### TASK STATEMENT
For each line below with the word "mechanisms", write out a copy.

Saved entries:
# # #
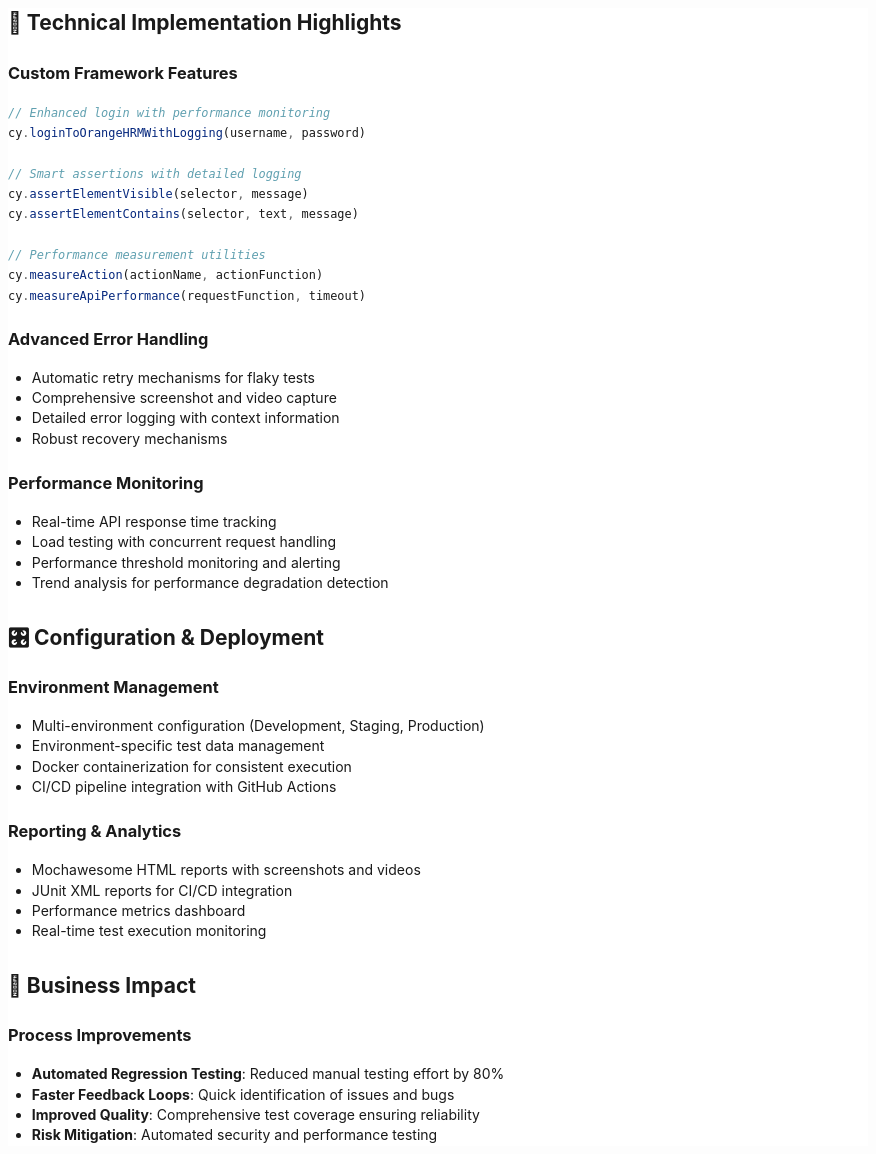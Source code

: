 ## 🔧 Technical Implementation Highlights

### **Custom Framework Features**
```javascript
// Enhanced login with performance monitoring
cy.loginToOrangeHRMWithLogging(username, password)

// Smart assertions with detailed logging
cy.assertElementVisible(selector, message)
cy.assertElementContains(selector, text, message)

// Performance measurement utilities
cy.measureAction(actionName, actionFunction)
cy.measureApiPerformance(requestFunction, timeout)
```

### **Advanced Error Handling**
- Automatic retry mechanisms for flaky tests
- Comprehensive screenshot and video capture
- Detailed error logging with context information
- Robust recovery mechanisms

### **Performance Monitoring**
- Real-time API response time tracking
- Load testing with concurrent request handling
- Performance threshold monitoring and alerting
- Trend analysis for performance degradation detection

## 🎛️ Configuration & Deployment

### **Environment Management**
- Multi-environment configuration (Development, Staging, Production)
- Environment-specific test data management
- Docker containerization for consistent execution
- CI/CD pipeline integration with GitHub Actions

### **Reporting & Analytics**
- Mochawesome HTML reports with screenshots and videos
- JUnit XML reports for CI/CD integration
- Performance metrics dashboard
- Real-time test execution monitoring

## 🚀 Business Impact

### **Process Improvements**
- **Automated Regression Testing**: Reduced manual testing effort by 80%
- **Faster Feedback Loops**: Quick identification of issues and bugs
- **Improved Quality**: Comprehensive test coverage ensuring reliability
- **Risk Mitigation**: Automated security and performance testing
# # #
### RESPONSE AREA
- Automatic retry mechanisms for flaky tests
- Robust recovery mechanisms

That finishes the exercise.